Input for this task:
====================

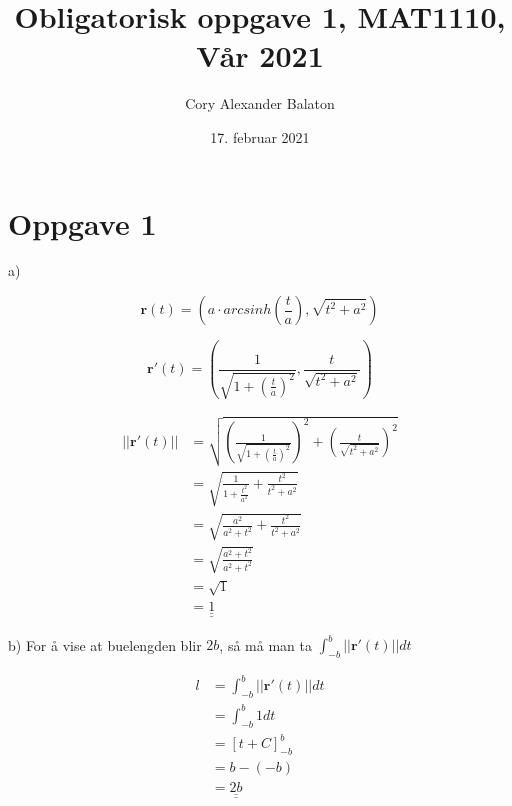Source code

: \documentclass[12pt, a4paper]{article}
\title{Obligatorisk oppgave 1, MAT1110, Vår 2021}
\author{Cory Alexander Balaton}
\date{17. februar 2021}
\begin{document}
\maketitle 
\newpage

\section*{Oppgave 1}

a) 

\begin{equation}
    \textbf{r}(t) = \left(a \cdot arcsinh\left(\frac{t}{a}\right), \sqrt{t^2 + a^2}\right)
\end{equation}

\begin{equation}
    \textbf{r}'(t) = \left(\frac{1}{\sqrt{1 + (\frac{t}{a})^2}}, \frac{t}{\sqrt{t^2 + a^2}}\right)
\end{equation}

\begin{equation}
    \begin{split}
        ||\textbf{r}'(t)|| &= \sqrt{\left(\frac{1}{\sqrt{1 + (\frac{t}{a})^2}}\right)^2 + \left(\frac{t}{\sqrt{t^2 + a^2}}\right)^2} \\
                           &= \sqrt{\frac{1}{1 + \frac{t^2}{a^2}} + \frac{t^2}{t^2 + a^2}} \\
                           &= \sqrt{\frac{a^2}{a^2 + t^2} + \frac{t^2}{t^2 + a^2}} \\
                           &= \sqrt{\frac{a^2 + t^2}{a^2 + t^2}} \\
                           &= \sqrt{1} \\
                           &= \underline{\underline{1}}
    \end{split}
\end{equation}

b) For å vise at buelengden blir $2b$, så må man ta $\int_{-b}^b ||\textbf{r}'(t)|| dt$

\begin{equation}
    \begin{split}
        l &= \int_{-b}^b ||\textbf{r}'(t)|| dt \\
          &= \int_{-b}^b 1 dt \\
          &= [t + C]_{-b}^b \\
          &= b - (-b) \\
          &= \underline{\underline{2b}}
    \end{split}
\end{equation}
\end{document}
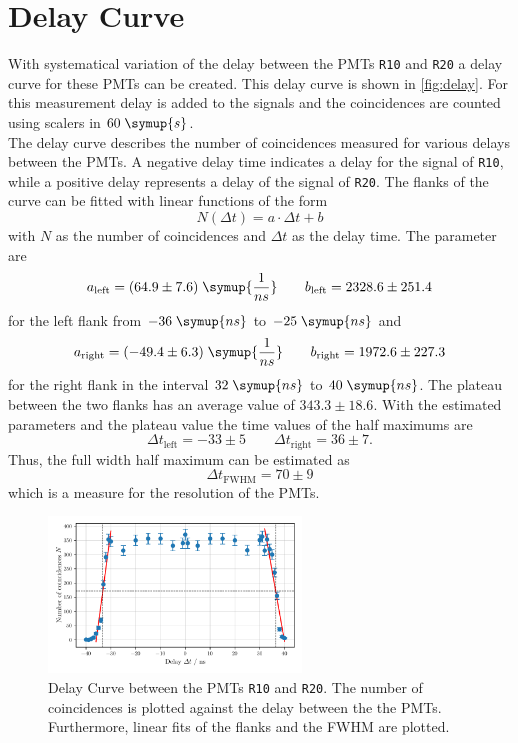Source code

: \section{Delay Curve}
With systematical variation of the delay between the PMTs \texttt{R10} and \texttt{R20} a delay 
curve for these PMTs can be created. This delay curve is shown in \autoref{fig:delay}.
For this measurement delay is added to the signals and the coincidences are counted using scalers in 
$60 \; \symup{s}$. \\
The delay curve describes the number of coincidences measured for various delays between the PMTs.
A negative delay time indicates a delay for the signal of \texttt{R10}, while a positive delay 
represents a delay of the signal of \texttt{R20}. The flanks of the curve can be fitted with linear 
functions of the form 
\begin{equation*}
    N(\Delta t) = a \cdot \Delta t + b
\end{equation*}
with $N$ as the number of coincidences and $\Delta t$ as the delay time. 
The parameter are 
\begin{align*}
    a_{\text{left}} = (64.9 \pm 7.6)\; \symup{\frac{1}{ns}} \qquad
    b_{\text{left}} = 2328.6 \pm 251.4
\end{align*} 
for the left flank from $-36\;\symup{ns}$ to $-25\;\symup{ns}$ and    
\begin{align*}
    a_{\text{right}} = (-49.4 \pm 6.3)\; \symup{\frac{1}{ns}} \qquad
    b_{\text{right}} = 1972.6 \pm 227.3
\end{align*} 
for the right flank in the interval $32\;\symup{ns}$ to $40\;\symup{ns}$.
The plateau between the two flanks has an average value of $343.3 \pm 18.6$. With the estimated 
parameters and the plateau value the time values of the half maximums are 
\begin{equation*}
    \Delta t_{\text{left}} = -33 \pm 5 \qquad
    \Delta t_{\text{right}} = 36 \pm 7.
\end{equation*}
Thus, the full width half maximum can be estimated as 
\begin{equation*}
    \Delta t_{\text{FWHM}} = 70 \pm 9
\end{equation*}
which is a measure for the resolution of the PMTs.
\begin{figure}
    \centering
    \includegraphics[width=0.6\textwidth]{plots/delay.pdf}
    \caption{Delay Curve between the PMTs \texttt{R10} and \texttt{R20}. The number of coincidences is plotted against the delay between the the PMTs.
    Furthermore, linear fits of the flanks and the FWHM are plotted.}
    \label{fig:delay}
\end{figure}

====================

Work task:
Each entry above needs to be restated without a single word changed; skip the images.

Task response:
Source code

: \documentclass[12pt, a4paper]{article}
\title{Obligatorisk oppgave 1, MAT1110, Vår 2021}
\author{Cory Alexander Balaton}
\date{17. februar 2021}
\begin{document}
\maketitle 
\newpage

\section*{Oppgave 1}

a) 

\begin{equation}
    \textbf{r}(t) = \left(a \cdot arcsinh\left(\frac{t}{a}\right), \sqrt{t^2 + a^2}\right)
\end{equation}

\begin{equation}
    \textbf{r}'(t) = \left(\frac{1}{\sqrt{1 + (\frac{t}{a})^2}}, \frac{t}{\sqrt{t^2 + a^2}}\right)
\end{equation}

\begin{equation}
    \begin{split}
        ||\textbf{r}'(t)|| &= \sqrt{\left(\frac{1}{\sqrt{1 + (\frac{t}{a})^2}}\right)^2 + \left(\frac{t}{\sqrt{t^2 + a^2}}\right)^2} \\
                           &= \sqrt{\frac{1}{1 + \frac{t^2}{a^2}} + \frac{t^2}{t^2 + a^2}} \\
                           &= \sqrt{\frac{a^2}{a^2 + t^2} + \frac{t^2}{t^2 + a^2}} \\
                           &= \sqrt{\frac{a^2 + t^2}{a^2 + t^2}} \\
                           &= \sqrt{1} \\
                           &= \underline{\underline{1}}
    \end{split}
\end{equation}

b) For å vise at buelengden blir $2b$, så må man ta $\int_{-b}^b ||\textbf{r}'(t)|| dt$

\begin{equation}
    \begin{split}
        l &= \int_{-b}^b ||\textbf{r}'(t)|| dt \\
          &= \int_{-b}^b 1 dt \\
          &= [t + C]_{-b}^b \\
          &= b - (-b) \\
          &= \underline{\underline{2b}}
    \end{split}
\end{equation}
\end{document}
Source code

: \section{Delay Curve}
With systematical variation of the delay between the PMTs \texttt{R10} and \texttt{R20} a delay 
curve for these PMTs can be created. This delay curve is shown in \autoref{fig:delay}.
For this measurement delay is added to the signals and the coincidences are counted using scalers in 
$60 \; \symup{s}$. \\
The delay curve describes the number of coincidences measured for various delays between the PMTs.
A negative delay time indicates a delay for the signal of \texttt{R10}, while a positive delay 
represents a delay of the signal of \texttt{R20}. The flanks of the curve can be fitted with linear 
functions of the form 
\begin{equation*}
    N(\Delta t) = a \cdot \Delta t + b
\end{equation*}
with $N$ as the number of coincidences and $\Delta t$ as the delay time. 
The parameter are 
\begin{align*}
    a_{\text{left}} = (64.9 \pm 7.6)\; \symup{\frac{1}{ns}} \qquad
    b_{\text{left}} = 2328.6 \pm 251.4
\end{align*} 
for the left flank from $-36\;\symup{ns}$ to $-25\;\symup{ns}$ and    
\begin{align*}
    a_{\text{right}} = (-49.4 \pm 6.3)\; \symup{\frac{1}{ns}} \qquad
    b_{\text{right}} = 1972.6 \pm 227.3
\end{align*} 
for the right flank in the interval $32\;\symup{ns}$ to $40\;\symup{ns}$.
The plateau between the two flanks has an average value of $343.3 \pm 18.6$. With the estimated 
parameters and the plateau value the time values of the half maximums are 
\begin{equation*}
    \Delta t_{\text{left}} = -33 \pm 5 \qquad
    \Delta t_{\text{right}} = 36 \pm 7.
\end{equation*}
Thus, the full width half maximum can be estimated as 
\begin{equation*}
    \Delta t_{\text{FWHM}} = 70 \pm 9
\end{equation*}
which is a measure for the resolution of the PMTs.
\begin{figure}
    \centering
    \includegraphics[width=0.6\textwidth]{plots/delay.pdf}
    \caption{Delay Curve between the PMTs \texttt{R10} and \texttt{R20}. The number of coincidences is plotted against the delay between the the PMTs.
    Furthermore, linear fits of the flanks and the FWHM are plotted.}
    \label{fig:delay}
\end{figure}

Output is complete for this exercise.